Mechanism of Pd-catalyzed Ar-Ar bond formation involving ligand-directed C-H arylation and diaryliodonium oxidants: Computational studies of orthopalladation at binuclear Pd(II) centers, oxidation to form binuclear palladium(III) species, and Ar···Ar reductive coupling

A computational analysis of the Pd-catalyzed coupling of 3-methyl-2-phenylpyridine (mppH) with [Ph₂I]BF₄ to form mppPh is supportive of a prior synthetic and kinetic study implicating binuclear palladium species in a rate-limiting oxidation step.
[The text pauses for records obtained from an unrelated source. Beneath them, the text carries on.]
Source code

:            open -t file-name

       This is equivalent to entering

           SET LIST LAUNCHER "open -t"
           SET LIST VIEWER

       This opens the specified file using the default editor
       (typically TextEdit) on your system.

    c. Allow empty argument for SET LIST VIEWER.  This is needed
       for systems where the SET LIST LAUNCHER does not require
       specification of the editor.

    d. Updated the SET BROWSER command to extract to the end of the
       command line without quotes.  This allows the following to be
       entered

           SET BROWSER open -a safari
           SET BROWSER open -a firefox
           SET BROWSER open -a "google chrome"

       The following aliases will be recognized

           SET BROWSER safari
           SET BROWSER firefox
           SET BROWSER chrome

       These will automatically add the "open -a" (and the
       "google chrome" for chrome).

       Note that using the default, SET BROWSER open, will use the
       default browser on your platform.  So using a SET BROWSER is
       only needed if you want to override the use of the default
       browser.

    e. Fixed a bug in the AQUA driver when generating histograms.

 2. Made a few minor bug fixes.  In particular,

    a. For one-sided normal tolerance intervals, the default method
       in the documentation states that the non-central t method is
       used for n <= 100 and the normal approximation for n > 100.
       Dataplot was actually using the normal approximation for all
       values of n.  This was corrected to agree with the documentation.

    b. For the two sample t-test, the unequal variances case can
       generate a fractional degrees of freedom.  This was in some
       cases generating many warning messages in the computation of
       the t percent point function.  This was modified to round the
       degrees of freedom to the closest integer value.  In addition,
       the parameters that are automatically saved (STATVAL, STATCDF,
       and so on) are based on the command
The Pd(OAc)₂ precatalyst forms the "clamshell" orthopalladated complex [Pd(mpp)(μ-OAc)]₂ (8) as the active catalyst, which is oxidized by [Ph₂I]⁺ in a reaction having the highest energy requirement of all steps in the catalytic cycle. In the oxidation reaction, involving formal transfer of Ph⁺, the electrophilic iodine center interacts initially with a bridging acetate oxygen atom of [Pd(mpp)(μ-OAc)] ₂ (8), "Pd-O···IPh₂", which transforms to a transition structure with retention of the O·· ·I interaction and formation of a "Pd(μ-Ph-η¹) I" bridge in a four-membered ring, "Pd··· Ph···I(Ph)···O-Pd", followed by elimination of PhI with formation of a binuclear Pd(III) cation containing a Pd-Pd bond, [Ph(mpp)Pd(μ-OAc)₂Pd(mpp)]⁺ (14). Cation 14 undergoes mpp···Ph coupling at one Pd center to form the binuclear Pd(II) cation [(mppPh-N)Pd(μ-OAc)₂Pd(mpp)]⁺ (Da). Cation Da may fragment to release mppPh and mononuclear palladium species, followed by orthopalladation at a mononuclear center. However, in an environment of very low acetate concentration and high nitrogen-donor concentration, it is considered far more likely that Da undergoes ligand exchange with release of mppPh and formation of [(mppH-N)Pd(μ-OAc) ₂Pd(mpp)]⁺ (I). Computation shows a low-energy pathway for orthopalladation at cation I that involves nitrogen-donor reagents mppH and mppPh acting as bases to remove a proton as [HN-donor]⁺. This orthopalladation would complete the cycle and regenerate the catalyst, [Pd(mpp)(μ-OAc)]₂ (8). A Hammett plot obtained from a computational analysis of the reaction of [(p-X-C₆H ₄)(Mes)I]BF₄ (X = H, Me, OMe, F, Cl, COMe, CF₃) has a reaction constant (ρ) of 1.8, which compares well with the experimental result (ρ = 1.7 ± 0.2). Consistent with this, the analysis reveals the dominant role of the interaction energy for palladium- and iodine-containing fragments in the transition structure.